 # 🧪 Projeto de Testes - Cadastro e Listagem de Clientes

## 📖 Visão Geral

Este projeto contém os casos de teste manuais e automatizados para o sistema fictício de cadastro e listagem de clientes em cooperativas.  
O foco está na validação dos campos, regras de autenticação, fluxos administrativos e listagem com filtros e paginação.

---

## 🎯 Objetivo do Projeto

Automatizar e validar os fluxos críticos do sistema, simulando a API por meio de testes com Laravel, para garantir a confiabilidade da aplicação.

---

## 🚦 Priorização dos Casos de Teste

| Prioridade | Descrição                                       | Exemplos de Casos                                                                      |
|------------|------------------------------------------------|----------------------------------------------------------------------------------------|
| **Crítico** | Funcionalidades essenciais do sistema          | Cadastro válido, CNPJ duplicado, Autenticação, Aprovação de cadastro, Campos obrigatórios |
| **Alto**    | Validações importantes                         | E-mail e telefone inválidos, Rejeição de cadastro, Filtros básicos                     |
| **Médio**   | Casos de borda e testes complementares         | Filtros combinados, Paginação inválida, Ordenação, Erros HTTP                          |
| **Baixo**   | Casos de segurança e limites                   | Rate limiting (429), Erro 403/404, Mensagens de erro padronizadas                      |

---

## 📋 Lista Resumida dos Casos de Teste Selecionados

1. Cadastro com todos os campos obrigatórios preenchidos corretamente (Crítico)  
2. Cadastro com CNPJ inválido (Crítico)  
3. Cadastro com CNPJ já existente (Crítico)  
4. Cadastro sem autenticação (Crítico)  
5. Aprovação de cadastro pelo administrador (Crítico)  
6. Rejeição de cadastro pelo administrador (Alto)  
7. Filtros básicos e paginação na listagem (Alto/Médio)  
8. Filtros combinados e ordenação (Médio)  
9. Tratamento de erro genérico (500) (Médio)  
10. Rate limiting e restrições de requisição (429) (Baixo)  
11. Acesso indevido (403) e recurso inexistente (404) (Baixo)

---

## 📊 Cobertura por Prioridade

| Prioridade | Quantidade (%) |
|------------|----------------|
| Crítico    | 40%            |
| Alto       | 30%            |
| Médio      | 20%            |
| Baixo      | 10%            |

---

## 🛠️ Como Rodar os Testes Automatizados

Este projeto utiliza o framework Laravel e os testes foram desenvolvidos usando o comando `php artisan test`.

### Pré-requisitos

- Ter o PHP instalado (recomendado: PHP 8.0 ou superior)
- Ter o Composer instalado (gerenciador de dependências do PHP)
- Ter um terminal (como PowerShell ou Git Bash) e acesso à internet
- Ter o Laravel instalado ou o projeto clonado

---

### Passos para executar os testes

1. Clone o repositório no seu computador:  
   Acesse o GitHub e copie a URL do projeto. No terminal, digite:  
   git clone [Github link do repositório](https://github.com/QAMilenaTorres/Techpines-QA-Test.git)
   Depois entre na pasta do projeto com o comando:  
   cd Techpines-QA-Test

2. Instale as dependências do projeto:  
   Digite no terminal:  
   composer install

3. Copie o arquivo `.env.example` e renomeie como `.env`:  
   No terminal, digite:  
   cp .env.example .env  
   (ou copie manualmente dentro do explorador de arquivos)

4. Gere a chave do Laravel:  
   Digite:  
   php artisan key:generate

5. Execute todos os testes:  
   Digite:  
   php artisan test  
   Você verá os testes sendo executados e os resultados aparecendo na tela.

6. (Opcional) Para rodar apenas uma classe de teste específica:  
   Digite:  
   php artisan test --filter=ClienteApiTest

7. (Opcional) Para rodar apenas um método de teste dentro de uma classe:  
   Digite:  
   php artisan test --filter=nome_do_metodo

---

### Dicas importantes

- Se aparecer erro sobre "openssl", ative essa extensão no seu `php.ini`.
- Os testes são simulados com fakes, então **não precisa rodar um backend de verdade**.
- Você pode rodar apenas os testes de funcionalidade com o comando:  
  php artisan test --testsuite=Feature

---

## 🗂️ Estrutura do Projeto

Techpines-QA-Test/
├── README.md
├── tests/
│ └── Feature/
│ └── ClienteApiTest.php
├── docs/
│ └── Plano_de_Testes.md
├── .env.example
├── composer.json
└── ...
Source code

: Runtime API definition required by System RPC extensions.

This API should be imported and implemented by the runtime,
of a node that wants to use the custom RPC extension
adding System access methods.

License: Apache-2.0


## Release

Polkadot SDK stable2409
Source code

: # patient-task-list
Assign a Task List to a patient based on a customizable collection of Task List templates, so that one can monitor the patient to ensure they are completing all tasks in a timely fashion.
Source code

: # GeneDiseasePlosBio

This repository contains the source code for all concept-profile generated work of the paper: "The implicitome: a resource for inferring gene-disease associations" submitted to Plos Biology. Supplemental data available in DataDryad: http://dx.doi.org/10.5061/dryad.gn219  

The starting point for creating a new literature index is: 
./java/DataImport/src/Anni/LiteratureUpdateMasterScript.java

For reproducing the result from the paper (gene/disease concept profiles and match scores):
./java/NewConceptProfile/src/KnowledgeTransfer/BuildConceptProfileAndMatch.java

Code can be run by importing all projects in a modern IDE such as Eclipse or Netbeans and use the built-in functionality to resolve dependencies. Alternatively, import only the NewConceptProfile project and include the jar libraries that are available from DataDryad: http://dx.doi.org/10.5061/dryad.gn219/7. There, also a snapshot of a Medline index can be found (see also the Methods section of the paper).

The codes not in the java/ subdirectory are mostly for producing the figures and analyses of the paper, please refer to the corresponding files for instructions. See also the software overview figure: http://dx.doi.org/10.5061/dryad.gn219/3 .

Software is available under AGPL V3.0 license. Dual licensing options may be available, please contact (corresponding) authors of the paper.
________________
Exercise goal → Copy out the material in its entirety. Keep it exact.

Response area →
 # 🧪 Projeto de Testes - Cadastro e Listagem de Clientes

## 📖 Visão Geral

Este projeto contém os casos de teste manuais e automatizados para o sistema fictício de cadastro e listagem de clientes em cooperativas.  
O foco está na validação dos campos, regras de autenticação, fluxos administrativos e listagem com filtros e paginação.

---

## 🎯 Objetivo do Projeto

Automatizar e validar os fluxos críticos do sistema, simulando a API por meio de testes com Laravel, para garantir a confiabilidade da aplicação.

---

## 🚦 Priorização dos Casos de Teste

| Prioridade | Descrição                                       | Exemplos de Casos                                                                      |
|------------|------------------------------------------------|----------------------------------------------------------------------------------------|
| **Crítico** | Funcionalidades essenciais do sistema          | Cadastro válido, CNPJ duplicado, Autenticação, Aprovação de cadastro, Campos obrigatórios |
| **Alto**    | Validações importantes                         | E-mail e telefone inválidos, Rejeição de cadastro, Filtros básicos                     |
| **Médio**   | Casos de borda e testes complementares         | Filtros combinados, Paginação inválida, Ordenação, Erros HTTP                          |
| **Baixo**   | Casos de segurança e limites                   | Rate limiting (429), Erro 403/404, Mensagens de erro padronizadas                      |

---

## 📋 Lista Resumida dos Casos de Teste Selecionados

1. Cadastro com todos os campos obrigatórios preenchidos corretamente (Crítico)  
2. Cadastro com CNPJ inválido (Crítico)  
3. Cadastro com CNPJ já existente (Crítico)  
4. Cadastro sem autenticação (Crítico)  
5. Aprovação de cadastro pelo administrador (Crítico)  
6. Rejeição de cadastro pelo administrador (Alto)  
7. Filtros básicos e paginação na listagem (Alto/Médio)  
8. Filtros combinados e ordenação (Médio)  
9. Tratamento de erro genérico (500) (Médio)  
10. Rate limiting e restrições de requisição (429) (Baixo)  
11. Acesso indevido (403) e recurso inexistente (404) (Baixo)

---

## 📊 Cobertura por Prioridade

| Prioridade | Quantidade (%) |
|------------|----------------|
| Crítico    | 40%            |
| Alto       | 30%            |
| Médio      | 20%            |
| Baixo      | 10%            |

---

## 🛠️ Como Rodar os Testes Automatizados

Este projeto utiliza o framework Laravel e os testes foram desenvolvidos usando o comando `php artisan test`.

### Pré-requisitos

- Ter o PHP instalado (recomendado: PHP 8.0 ou superior)
- Ter o Composer instalado (gerenciador de dependências do PHP)
- Ter um terminal (como PowerShell ou Git Bash) e acesso à internet
- Ter o Laravel instalado ou o projeto clonado

---

### Passos para executar os testes

1. Clone o repositório no seu computador:  
   Acesse o GitHub e copie a URL do projeto. No terminal, digite:  
   git clone [Github link do repositório](https://github.com/QAMilenaTorres/Techpines-QA-Test.git)
   Depois entre na pasta do projeto com o comando:  
   cd Techpines-QA-Test

2. Instale as dependências do projeto:  
   Digite no terminal:  
   composer install

3. Copie o arquivo `.env.example` e renomeie como `.env`:  
   No terminal, digite:  
   cp .env.example .env  
   (ou copie manualmente dentro do explorador de arquivos)

4. Gere a chave do Laravel:  
   Digite:  
   php artisan key:generate

5. Execute todos os testes:  
   Digite:  
   php artisan test  
   Você verá os testes sendo executados e os resultados aparecendo na tela.

6. (Opcional) Para rodar apenas uma classe de teste específica:  
   Digite:  
   php artisan test --filter=ClienteApiTest

7. (Opcional) Para rodar apenas um método de teste dentro de uma classe:  
   Digite:  
   php artisan test --filter=nome_do_metodo

---

### Dicas importantes

- Se aparecer erro sobre "openssl", ative essa extensão no seu `php.ini`.
- Os testes são simulados com fakes, então **não precisa rodar um backend de verdade**.
- Você pode rodar apenas os testes de funcionalidade com o comando:  
  php artisan test --testsuite=Feature

---

## 🗂️ Estrutura do Projeto

Techpines-QA-Test/
├── README.md
├── tests/
│ └── Feature/
│ └── ClienteApiTest.php
├── docs/
│ └── Plano_de_Testes.md
├── .env.example
├── composer.json
└── ...
Source code

: Runtime API definition required by System RPC extensions.

This API should be imported and implemented by the runtime,
of a node that wants to use the custom RPC extension
adding System access methods.

License: Apache-2.0


## Release

Polkadot SDK stable2409
Source code

: # patient-task-list
Assign a Task List to a patient based on a customizable collection of Task List templates, so that one can monitor the patient to ensure they are completing all tasks in a timely fashion.
Source code

: # GeneDiseasePlosBio

This repository contains the source code for all concept-profile generated work of the paper: "The implicitome: a resource for inferring gene-disease associations" submitted to Plos Biology. Supplemental data available in DataDryad: http://dx.doi.org/10.5061/dryad.gn219  

The starting point for creating a new literature index is: 
./java/DataImport/src/Anni/LiteratureUpdateMasterScript.java

For reproducing the result from the paper (gene/disease concept profiles and match scores):
./java/NewConceptProfile/src/KnowledgeTransfer/BuildConceptProfileAndMatch.java

Code can be run by importing all projects in a modern IDE such as Eclipse or Netbeans and use the built-in functionality to resolve dependencies. Alternatively, import only the NewConceptProfile project and include the jar libraries that are available from DataDryad: http://dx.doi.org/10.5061/dryad.gn219/7. There, also a snapshot of a Medline index can be found (see also the Methods section of the paper).

The codes not in the java/ subdirectory are mostly for producing the figures and analyses of the paper, please refer to the corresponding files for instructions. See also the software overview figure: http://dx.doi.org/10.5061/dryad.gn219/3 .

Software is available under AGPL V3.0 license. Dual licensing options may be available, please contact (corresponding) authors of the paper.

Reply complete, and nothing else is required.